Worf: We do not discuss it with outsiders.
Because it points out that events are fiction, lampshading is more appropriate for some stories than others. A campy, tongue-in-cheek story can easily incorporate lots of lampshading, while a serious and emotionally intense story might lose impact if it’s used at the wrong time. I recommend using it to brighten scenes that are already low tension.
5. Awkward Self-Correction
A character says something they shouldn’t and instantly realizes their mistake. They try to make up for it by talking longer, but they do a terrible job.
Ichabod Crane: [to the Western Woods Crone] I should like to say that I make no assumptions about your occupation nor your ways, Witch… which… which… which are nothing to me, whatever you are.
~ Sleepy Hollow (1999)
Awkward self-correction is great for upping the tension during high-stakes dialogue. If your character has to impress their boss or must explain what they’re doing in a graveyard late at night, this will build off the conflict you’ve already established.
6. Surprising Positive Reaction
A character accidentally says or does something that is almost certain to make another character angry or suspicious. After appearing upset or skeptical for a moment, the second character reveals that they actually like what the first character said.
(Buffybot is at Parent-Teacher day, trying to pass as Buffy. The teacher is speaking to a crowd of parents.)
Teacher: As parents, you have a responsibility to create the right attitude, to teach your child what school can mean.
(Buffybot raises hand. The teacher looks taken aback at the interruption.)
Teacher: Ms. Summers?
(Buffybot stands and smiles proudly.)
Buffybot: School is where you learn.
(Teacher looks annoyed, then smiles.)
~ Buffy the Vampire Slayer, Bargaining
This joke is used to diffuse tension; it can go right after an awkward self-correction. If you have high-stakes dialogue that your character should succeed at, this is a great way to reveal their success.
7. Disproven Opinion
A character expresses a strong opinion and then is immediately proven wrong when something unexpected happens.
Calhoun: That Cy-Bug you brought with you multiplied.
Ralph: No, it died in the taffy swamp, believe me!

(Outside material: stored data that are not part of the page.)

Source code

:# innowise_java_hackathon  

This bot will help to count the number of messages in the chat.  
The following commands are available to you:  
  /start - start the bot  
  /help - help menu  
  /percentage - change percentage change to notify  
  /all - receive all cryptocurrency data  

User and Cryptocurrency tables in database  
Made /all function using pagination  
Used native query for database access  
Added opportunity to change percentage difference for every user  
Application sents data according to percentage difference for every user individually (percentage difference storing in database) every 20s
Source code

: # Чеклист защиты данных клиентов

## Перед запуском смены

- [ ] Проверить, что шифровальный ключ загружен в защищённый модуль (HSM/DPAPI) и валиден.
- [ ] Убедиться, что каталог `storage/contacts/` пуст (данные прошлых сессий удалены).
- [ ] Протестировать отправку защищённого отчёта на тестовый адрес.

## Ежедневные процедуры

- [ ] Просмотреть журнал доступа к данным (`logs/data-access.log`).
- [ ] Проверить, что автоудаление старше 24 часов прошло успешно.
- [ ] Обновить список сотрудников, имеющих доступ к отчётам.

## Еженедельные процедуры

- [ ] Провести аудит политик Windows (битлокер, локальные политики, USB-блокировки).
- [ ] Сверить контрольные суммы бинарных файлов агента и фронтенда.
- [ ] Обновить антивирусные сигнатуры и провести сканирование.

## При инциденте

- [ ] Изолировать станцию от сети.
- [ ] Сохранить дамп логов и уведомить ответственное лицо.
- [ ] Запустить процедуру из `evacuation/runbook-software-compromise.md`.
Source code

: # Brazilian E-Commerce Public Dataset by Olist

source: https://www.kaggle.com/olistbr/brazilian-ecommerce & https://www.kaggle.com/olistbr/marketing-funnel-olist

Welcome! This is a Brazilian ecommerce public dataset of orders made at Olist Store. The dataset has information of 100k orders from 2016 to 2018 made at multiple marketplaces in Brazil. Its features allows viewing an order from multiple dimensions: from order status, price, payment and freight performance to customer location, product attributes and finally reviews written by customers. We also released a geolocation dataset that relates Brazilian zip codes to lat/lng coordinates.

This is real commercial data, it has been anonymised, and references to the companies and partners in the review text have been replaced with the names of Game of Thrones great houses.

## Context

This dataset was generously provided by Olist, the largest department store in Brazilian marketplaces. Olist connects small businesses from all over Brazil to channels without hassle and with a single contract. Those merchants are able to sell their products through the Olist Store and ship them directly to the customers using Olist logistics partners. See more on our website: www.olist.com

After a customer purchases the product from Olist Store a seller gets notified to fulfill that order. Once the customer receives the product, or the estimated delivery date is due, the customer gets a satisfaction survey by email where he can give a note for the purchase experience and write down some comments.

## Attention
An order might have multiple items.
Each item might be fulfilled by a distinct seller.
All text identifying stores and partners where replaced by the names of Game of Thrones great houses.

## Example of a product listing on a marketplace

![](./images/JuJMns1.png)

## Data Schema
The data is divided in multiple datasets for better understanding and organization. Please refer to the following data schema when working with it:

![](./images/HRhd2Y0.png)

(An entire swarm of cy-bugs emerges out of the ground.)
~ Wreck-It Ralph (2012)
Often, the opinion demonstrates that the character is overconfident, and they are proven wrong when something bad happens. This combination works well because overconfidence gives a character bad karma, and the unfortunate event both satisfies that karma and raises tension in the story.
8. Literal Interpretation
A character uses figurative language such as an idiom or analogy when explaining something. The listening character responds with a question or statement that demonstrates they interpreted it literally.
Rocket: [Drax’s] people are completely literal. Metaphors are gonna go over his head.
Drax: Nothing goes over my head. My reflexes are too fast. I would catch it.
~ Guardians of the Galaxy
This joke usually requires a character that hasn’t mastered human communication. It’s great for aliens or robots, but humans with poor social skills can also pull it off. Once you have the right character, you can keep using this joke in various forms to good effect.
9. Pretend Understanding
A character doesn’t know the meaning of one of the words another character has used. Unwilling to admit this, the first character keeps using or interpreting the word incorrectly.
(Ed is running a game of D&D; Eric is one of his players.)
Ed: You see a well-groomed garden. In the middle, on a small hill, you
see a gazebo.
Eric: A gazebo? What color is it?
Ed: … it’s white, Eric.
Eric: I use my sword to detect good on it.
Ed: It’s not good, Eric. It’s a gazebo.
Eric: I call out to it.
Ed: It won’t answer. It’s a gazebo.
Eric: I sheathe my sword and draw my bow and arrows. Does it
respond in any way?
Ed: No, Eric, it’s a gazebo!
Jokes involving a misunderstanding between two characters have a lot to offer, and they can be used again and again for an entire scene. While most misunderstandings have to be carefully set up beforehand, a simple mix-up over the meaning of a word can be used without much effort.
10. Misunderstood Insult
A character insults someone, but the person on the receiving end doesn’t see it that way. They might miss the sarcasm, consider the insult an obvious fact, take it as a compliment, or feel miffed that their nefariousness was understated.
EPA Official: Sir, I’m afraid you’ve gone mad with power.
Russ Cargill: Of course I have. You ever tried going mad without power? It’s boring. No one listens to you!
~ The Simpsons Movie (2007)
This joke is great for campy works with comical villains. It can be done in other stories, but you’ll need a quirky character that will happily flout societal expectations or ignore a sarcastic tone of voice.
Contrary to popular opinion, humor that doesn’t hit its mark isn’t necessarily awkward or embarrassing. The key is to make humorous lines also serve another purpose, such as raising tension or making an important point. If your jokes work with your story instead of taking time away from it, audiences that don’t find them funny will move right along, and those that do will have a great time.